§ Your instructions
Copy every line from the records below that holds the word "useAddLocation".

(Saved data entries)
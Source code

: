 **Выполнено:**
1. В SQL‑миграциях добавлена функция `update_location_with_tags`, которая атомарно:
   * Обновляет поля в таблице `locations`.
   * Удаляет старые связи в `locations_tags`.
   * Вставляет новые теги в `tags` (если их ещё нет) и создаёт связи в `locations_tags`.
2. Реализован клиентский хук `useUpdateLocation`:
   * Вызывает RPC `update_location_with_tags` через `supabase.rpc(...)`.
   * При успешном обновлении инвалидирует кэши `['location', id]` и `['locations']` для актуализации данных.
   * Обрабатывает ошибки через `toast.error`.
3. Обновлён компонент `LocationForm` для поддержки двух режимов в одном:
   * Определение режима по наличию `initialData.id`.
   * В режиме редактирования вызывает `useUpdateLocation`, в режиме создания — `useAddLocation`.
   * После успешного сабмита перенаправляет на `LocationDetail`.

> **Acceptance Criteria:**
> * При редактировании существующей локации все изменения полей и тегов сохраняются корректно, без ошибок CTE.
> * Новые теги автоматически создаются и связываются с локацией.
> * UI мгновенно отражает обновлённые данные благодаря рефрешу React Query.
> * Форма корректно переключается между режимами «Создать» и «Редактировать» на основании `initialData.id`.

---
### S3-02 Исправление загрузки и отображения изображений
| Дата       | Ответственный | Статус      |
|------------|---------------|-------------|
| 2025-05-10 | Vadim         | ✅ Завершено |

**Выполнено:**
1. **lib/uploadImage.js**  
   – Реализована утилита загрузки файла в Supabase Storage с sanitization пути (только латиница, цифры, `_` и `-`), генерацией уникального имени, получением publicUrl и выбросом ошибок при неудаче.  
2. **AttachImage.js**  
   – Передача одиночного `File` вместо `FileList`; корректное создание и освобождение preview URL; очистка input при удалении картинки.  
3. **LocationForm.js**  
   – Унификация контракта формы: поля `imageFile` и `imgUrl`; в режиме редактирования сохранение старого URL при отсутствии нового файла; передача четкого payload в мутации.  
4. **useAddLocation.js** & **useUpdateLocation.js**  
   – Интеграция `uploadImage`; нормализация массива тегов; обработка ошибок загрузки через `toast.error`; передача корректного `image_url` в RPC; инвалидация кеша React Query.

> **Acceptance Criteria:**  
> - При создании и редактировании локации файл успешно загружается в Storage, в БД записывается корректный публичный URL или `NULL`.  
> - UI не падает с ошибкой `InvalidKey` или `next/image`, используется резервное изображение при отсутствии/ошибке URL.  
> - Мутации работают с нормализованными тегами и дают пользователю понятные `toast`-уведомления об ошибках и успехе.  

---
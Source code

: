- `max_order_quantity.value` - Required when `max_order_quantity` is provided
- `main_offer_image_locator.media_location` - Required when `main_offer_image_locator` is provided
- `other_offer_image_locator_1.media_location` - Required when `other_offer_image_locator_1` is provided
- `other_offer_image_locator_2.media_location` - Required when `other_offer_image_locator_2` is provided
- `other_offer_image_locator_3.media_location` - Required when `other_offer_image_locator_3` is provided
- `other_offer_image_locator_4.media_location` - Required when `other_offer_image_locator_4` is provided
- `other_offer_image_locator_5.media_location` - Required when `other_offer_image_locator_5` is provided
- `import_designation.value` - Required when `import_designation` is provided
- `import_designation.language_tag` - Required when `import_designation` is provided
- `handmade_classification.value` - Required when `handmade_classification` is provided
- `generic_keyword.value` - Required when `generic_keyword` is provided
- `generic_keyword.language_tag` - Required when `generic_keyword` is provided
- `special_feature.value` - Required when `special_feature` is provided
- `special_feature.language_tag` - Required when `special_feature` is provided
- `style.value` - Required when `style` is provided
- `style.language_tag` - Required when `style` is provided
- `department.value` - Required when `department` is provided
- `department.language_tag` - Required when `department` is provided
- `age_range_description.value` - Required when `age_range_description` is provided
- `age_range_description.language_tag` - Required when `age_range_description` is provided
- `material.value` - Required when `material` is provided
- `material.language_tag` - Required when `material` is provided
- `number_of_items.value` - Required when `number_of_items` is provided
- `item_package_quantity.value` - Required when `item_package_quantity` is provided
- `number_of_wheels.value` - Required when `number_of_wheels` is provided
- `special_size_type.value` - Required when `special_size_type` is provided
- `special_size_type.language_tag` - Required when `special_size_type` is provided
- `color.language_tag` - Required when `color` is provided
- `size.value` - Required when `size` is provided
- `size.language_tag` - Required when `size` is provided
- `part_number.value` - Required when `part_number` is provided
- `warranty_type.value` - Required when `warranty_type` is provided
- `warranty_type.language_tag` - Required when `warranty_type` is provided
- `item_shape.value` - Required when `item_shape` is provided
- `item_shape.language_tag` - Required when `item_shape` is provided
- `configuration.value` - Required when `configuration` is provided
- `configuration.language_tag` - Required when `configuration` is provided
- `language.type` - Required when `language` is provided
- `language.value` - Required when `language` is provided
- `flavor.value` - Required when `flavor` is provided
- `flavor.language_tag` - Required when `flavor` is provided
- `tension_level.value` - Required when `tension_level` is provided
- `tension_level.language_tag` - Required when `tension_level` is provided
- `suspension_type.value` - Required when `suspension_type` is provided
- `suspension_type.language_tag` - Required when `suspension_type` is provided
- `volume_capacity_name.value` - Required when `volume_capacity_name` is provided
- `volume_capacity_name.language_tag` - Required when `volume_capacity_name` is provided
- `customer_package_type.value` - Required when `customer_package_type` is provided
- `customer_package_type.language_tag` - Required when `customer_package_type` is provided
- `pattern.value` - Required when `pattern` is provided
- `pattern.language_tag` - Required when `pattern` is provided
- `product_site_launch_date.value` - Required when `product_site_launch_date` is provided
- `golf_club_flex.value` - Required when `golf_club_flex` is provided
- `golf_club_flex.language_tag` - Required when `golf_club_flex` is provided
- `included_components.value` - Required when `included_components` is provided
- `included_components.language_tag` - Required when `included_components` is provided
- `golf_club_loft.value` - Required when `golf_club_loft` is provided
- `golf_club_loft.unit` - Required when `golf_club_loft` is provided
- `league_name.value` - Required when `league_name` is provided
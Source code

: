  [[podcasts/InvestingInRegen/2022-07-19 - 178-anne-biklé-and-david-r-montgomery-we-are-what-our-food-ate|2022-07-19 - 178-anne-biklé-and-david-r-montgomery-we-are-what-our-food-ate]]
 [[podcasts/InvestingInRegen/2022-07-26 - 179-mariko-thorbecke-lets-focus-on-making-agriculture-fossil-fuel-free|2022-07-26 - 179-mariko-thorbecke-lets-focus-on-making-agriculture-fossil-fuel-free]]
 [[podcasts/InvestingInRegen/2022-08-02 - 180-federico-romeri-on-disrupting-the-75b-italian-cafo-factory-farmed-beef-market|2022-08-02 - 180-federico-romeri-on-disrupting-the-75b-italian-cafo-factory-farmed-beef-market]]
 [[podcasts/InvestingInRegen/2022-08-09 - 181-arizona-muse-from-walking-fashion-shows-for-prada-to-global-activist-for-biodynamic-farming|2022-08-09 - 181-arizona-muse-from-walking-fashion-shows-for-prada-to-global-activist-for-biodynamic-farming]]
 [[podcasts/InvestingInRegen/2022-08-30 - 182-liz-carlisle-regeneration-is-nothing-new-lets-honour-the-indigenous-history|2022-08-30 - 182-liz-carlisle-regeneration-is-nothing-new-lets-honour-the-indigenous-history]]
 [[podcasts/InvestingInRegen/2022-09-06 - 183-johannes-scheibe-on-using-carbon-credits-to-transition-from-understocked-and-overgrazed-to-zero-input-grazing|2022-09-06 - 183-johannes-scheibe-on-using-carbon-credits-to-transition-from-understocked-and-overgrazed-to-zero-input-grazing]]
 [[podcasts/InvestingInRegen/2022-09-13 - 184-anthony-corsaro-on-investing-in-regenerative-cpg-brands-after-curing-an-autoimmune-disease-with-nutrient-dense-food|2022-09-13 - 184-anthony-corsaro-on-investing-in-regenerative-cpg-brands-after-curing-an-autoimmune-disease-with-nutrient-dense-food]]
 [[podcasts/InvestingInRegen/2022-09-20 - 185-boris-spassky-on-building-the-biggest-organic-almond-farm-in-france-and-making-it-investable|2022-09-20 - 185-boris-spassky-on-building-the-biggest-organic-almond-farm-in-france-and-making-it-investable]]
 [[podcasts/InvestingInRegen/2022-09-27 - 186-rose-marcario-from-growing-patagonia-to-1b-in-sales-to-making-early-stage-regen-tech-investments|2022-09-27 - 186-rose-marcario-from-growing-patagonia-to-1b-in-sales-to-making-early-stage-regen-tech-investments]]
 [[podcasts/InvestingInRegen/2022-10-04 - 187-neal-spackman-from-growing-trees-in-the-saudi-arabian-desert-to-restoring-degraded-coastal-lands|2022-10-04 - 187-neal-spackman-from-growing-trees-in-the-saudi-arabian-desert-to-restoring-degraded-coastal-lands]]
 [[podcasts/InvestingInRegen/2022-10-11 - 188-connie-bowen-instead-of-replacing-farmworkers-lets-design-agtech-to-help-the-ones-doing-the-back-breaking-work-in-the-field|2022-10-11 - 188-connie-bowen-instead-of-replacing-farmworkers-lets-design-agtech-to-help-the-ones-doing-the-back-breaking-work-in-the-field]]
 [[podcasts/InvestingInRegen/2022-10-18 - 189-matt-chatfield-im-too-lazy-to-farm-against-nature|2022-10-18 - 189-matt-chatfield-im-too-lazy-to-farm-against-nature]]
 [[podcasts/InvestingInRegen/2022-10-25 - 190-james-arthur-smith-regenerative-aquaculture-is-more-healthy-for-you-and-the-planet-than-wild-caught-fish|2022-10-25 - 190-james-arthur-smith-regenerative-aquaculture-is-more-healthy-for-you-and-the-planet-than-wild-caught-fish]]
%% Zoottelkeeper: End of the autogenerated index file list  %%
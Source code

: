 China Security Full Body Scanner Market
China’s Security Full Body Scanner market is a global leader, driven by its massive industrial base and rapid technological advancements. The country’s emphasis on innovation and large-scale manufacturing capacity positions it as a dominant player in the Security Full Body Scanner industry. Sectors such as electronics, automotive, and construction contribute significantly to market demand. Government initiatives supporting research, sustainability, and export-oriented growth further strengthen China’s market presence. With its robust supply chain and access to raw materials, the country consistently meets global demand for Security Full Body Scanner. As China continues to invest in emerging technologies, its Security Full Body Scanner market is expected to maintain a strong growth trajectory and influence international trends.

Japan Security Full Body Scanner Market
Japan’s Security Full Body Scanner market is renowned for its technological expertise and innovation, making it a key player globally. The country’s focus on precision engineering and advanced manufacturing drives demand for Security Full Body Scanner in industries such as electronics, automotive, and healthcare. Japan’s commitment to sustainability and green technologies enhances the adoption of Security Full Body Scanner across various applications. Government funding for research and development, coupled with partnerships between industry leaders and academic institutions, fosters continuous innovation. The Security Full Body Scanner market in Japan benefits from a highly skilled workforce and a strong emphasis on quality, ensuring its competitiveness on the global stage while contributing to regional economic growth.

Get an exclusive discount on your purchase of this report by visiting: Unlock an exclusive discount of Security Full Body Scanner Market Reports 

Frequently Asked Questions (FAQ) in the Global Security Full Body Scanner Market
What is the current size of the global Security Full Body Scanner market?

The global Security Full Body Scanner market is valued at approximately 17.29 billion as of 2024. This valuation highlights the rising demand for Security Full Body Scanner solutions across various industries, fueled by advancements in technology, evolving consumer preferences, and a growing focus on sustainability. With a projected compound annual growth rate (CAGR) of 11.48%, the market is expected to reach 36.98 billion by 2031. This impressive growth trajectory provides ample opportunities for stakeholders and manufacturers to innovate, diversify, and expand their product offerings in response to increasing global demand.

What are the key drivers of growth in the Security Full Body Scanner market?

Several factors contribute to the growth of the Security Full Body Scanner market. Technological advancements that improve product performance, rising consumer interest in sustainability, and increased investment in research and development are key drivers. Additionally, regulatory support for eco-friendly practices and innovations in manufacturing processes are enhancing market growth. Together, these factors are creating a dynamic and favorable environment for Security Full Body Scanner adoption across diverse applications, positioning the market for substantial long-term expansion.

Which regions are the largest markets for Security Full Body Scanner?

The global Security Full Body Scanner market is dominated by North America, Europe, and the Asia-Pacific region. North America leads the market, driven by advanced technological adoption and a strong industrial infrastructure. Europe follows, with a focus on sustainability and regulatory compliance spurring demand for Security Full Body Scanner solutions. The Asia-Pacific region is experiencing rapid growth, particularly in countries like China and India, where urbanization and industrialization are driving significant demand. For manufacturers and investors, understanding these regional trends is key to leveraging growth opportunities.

§ Solution for this task
   * В режиме редактирования вызывает `useUpdateLocation`, в режиме создания — `useAddLocation`.
4. **useAddLocation.js** & **useUpdateLocation.js**  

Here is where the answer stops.